The hwacha was greatly upgraded and positioned in the frontier in 1451.  Later the movable launcher was utilized against the Japanese Invasion of 1592, a token of what Choe and his son contributed to the advancement of firearms and weaponry.

A considerable number of articles related to the development of gunpowder-oriented weapons followed the time period when the Choe family cracked the secret code.

The most important factor in formulating gunpowder was to secure its basic material “yomcho” (kalium). Other essential ingredients included sulfur and charcoal. While sulfur was imported from Japan, specialists possessing the secret code of gunpowder produced yomcho only in Seoul.

On Sept. 19 in 1418, the weapon-making agency requested King Sejong to allow them to produce more yomcho: “We have so far reserved 3,316 kun (1989.6 kg) of yomcho, but we need roughly 4,000 kun for the year.

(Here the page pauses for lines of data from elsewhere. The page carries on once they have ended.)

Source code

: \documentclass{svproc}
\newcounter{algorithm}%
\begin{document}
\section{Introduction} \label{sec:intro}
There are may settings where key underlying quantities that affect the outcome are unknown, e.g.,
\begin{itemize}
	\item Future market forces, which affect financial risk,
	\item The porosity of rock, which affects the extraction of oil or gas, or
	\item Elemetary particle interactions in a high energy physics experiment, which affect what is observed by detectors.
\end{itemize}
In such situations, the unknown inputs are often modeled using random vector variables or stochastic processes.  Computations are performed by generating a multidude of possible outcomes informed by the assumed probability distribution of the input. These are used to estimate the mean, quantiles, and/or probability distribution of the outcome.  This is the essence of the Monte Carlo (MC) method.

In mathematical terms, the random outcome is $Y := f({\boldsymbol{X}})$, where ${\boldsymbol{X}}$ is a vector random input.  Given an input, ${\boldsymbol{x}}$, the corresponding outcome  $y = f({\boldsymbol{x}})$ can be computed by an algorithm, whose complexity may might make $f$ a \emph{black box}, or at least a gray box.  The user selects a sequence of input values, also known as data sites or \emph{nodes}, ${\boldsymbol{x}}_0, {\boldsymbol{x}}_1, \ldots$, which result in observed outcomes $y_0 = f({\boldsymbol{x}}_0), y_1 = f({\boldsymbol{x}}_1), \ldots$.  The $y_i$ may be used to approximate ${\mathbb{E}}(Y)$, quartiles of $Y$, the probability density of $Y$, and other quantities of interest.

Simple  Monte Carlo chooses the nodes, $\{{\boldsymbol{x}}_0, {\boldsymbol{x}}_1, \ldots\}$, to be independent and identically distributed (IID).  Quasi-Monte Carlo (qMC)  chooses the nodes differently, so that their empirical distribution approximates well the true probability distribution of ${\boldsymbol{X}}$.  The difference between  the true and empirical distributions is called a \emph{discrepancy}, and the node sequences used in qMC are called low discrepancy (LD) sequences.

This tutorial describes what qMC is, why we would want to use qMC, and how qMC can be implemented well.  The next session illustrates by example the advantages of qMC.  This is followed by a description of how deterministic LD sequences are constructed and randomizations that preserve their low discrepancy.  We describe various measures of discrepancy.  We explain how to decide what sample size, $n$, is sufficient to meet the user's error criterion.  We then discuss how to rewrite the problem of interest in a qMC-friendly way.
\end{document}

Considering that there will be a shortage early next year, an increase is inevitable.”

Because of his keen interest in developing gunpowder weapons, King Sejong occasionally organized a test firing of a new type of cannon. On May 16, in 1424, an official of the Astronomical Observatory unknowingly reported that a national disturbance took place. The report said, “a sound of cannon fire was heard from the northern part of the palace at dawn.”

The astronomer, as expected, was severely chided by the king, not least because King Sejong himself made great efforts to enhance the level of gunpowder cannons, often missing sleep in order to work.